**Activity:** Spot each line in the records below where the word "elseif" occurs, then copy it.

--- START ---

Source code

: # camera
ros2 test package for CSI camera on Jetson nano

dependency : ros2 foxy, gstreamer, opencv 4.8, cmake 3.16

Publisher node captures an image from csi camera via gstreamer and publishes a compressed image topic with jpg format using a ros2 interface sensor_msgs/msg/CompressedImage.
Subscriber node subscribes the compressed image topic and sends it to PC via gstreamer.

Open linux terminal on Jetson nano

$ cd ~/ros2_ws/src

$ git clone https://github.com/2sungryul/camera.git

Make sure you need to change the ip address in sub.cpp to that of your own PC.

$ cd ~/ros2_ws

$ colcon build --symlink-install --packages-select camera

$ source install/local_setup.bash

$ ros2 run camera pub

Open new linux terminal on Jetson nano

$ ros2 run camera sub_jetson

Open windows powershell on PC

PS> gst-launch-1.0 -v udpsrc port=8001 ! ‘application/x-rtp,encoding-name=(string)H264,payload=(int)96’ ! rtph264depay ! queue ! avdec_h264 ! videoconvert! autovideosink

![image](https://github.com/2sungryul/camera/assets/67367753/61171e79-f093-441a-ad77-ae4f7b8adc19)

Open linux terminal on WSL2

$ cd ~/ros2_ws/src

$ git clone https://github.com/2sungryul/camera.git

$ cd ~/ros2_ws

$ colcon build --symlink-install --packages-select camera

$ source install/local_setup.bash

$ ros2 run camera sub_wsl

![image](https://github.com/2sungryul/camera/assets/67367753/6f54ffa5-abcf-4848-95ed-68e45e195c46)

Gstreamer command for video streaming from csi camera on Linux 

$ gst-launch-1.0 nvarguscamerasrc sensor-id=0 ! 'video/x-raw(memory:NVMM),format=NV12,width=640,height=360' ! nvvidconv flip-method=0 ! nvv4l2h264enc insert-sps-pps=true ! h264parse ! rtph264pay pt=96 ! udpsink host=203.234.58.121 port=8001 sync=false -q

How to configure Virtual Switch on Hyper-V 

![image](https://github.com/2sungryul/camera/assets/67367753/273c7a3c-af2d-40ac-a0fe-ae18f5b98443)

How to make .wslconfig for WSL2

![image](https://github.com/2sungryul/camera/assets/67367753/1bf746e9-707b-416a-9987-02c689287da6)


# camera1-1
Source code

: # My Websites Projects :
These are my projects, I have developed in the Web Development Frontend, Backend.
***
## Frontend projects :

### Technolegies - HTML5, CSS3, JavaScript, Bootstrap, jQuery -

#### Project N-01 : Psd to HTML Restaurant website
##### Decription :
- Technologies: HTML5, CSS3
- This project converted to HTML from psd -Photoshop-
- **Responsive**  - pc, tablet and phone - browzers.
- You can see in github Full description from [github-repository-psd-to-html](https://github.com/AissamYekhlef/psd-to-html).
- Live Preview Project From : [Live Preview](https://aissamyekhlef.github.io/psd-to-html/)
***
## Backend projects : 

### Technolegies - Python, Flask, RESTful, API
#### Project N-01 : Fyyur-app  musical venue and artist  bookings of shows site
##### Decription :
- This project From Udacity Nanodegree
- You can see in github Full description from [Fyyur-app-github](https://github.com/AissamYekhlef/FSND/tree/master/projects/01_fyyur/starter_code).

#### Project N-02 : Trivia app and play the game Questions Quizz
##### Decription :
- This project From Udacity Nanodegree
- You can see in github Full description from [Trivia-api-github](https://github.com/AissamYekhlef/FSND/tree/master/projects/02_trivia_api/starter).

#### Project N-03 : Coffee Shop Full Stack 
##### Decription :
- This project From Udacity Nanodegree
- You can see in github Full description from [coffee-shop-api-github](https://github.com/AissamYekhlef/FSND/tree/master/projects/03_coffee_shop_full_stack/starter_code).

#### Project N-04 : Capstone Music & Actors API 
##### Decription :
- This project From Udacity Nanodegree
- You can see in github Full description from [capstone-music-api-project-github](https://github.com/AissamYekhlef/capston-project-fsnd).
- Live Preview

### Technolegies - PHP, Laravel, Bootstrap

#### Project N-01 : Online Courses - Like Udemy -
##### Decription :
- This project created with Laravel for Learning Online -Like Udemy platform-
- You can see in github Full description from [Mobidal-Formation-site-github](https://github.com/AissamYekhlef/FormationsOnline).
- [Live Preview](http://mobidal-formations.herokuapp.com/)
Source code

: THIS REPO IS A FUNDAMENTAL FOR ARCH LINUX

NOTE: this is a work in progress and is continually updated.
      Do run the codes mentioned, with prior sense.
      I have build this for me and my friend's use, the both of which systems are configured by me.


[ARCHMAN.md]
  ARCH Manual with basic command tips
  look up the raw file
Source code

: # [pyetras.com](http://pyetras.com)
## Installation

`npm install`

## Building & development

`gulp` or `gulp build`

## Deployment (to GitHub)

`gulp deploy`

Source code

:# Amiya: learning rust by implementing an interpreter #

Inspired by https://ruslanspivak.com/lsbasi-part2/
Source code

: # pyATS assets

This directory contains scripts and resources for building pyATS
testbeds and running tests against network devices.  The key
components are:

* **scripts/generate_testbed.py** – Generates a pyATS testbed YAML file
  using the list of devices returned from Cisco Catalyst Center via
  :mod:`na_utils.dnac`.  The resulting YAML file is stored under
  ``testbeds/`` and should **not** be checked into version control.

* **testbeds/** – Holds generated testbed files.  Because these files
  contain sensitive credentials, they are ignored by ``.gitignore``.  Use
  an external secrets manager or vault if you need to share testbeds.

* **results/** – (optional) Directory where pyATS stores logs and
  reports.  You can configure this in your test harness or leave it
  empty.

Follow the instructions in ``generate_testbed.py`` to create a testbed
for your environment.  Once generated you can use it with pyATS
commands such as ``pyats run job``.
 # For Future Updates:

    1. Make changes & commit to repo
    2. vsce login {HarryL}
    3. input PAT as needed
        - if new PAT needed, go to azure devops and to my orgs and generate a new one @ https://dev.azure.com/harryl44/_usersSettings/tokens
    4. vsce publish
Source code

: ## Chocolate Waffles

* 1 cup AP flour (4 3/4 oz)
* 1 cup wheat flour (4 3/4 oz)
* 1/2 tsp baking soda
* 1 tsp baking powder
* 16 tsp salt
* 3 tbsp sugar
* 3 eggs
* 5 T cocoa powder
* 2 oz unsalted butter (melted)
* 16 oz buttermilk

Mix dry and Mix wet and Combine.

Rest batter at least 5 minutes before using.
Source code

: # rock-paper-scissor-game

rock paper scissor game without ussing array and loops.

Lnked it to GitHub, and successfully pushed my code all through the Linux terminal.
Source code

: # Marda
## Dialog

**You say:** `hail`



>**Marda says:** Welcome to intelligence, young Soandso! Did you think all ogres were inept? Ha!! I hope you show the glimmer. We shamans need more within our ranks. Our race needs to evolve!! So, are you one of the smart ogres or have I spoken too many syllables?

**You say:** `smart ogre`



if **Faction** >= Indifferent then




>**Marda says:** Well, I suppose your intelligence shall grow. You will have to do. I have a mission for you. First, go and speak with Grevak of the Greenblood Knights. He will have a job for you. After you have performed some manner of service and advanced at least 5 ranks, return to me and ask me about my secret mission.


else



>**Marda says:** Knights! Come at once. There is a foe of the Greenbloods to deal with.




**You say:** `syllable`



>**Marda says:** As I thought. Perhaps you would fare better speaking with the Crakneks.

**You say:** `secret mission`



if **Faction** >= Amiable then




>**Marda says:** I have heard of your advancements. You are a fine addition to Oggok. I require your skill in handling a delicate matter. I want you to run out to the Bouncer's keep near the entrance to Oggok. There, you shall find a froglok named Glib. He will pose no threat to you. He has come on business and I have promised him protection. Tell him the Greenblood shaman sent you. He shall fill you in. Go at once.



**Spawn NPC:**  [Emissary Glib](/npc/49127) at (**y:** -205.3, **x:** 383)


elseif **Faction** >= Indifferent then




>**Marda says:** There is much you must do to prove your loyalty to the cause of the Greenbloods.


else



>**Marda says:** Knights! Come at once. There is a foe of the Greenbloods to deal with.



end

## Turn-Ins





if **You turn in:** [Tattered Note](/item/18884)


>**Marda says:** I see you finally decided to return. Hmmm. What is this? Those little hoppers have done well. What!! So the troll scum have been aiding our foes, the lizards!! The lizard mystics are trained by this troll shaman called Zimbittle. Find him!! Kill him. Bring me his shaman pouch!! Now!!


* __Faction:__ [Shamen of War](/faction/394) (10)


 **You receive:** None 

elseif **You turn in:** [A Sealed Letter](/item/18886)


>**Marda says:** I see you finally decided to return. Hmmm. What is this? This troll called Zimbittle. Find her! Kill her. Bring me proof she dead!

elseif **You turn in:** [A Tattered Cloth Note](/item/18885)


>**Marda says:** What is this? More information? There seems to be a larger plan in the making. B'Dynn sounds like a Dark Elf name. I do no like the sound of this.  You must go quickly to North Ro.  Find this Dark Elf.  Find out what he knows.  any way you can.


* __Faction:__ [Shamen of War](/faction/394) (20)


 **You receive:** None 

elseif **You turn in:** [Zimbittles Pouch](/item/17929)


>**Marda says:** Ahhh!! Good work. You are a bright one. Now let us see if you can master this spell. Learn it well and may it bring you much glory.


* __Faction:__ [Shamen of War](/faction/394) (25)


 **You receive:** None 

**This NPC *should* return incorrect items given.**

--- END ---

**Solution to the exercise:**
elseif **Faction** >= Indifferent then
elseif **You turn in:** [A Sealed Letter](/item/18886)
elseif **You turn in:** [A Tattered Cloth Note](/item/18885)
elseif **You turn in:** [Zimbittles Pouch](/item/17929)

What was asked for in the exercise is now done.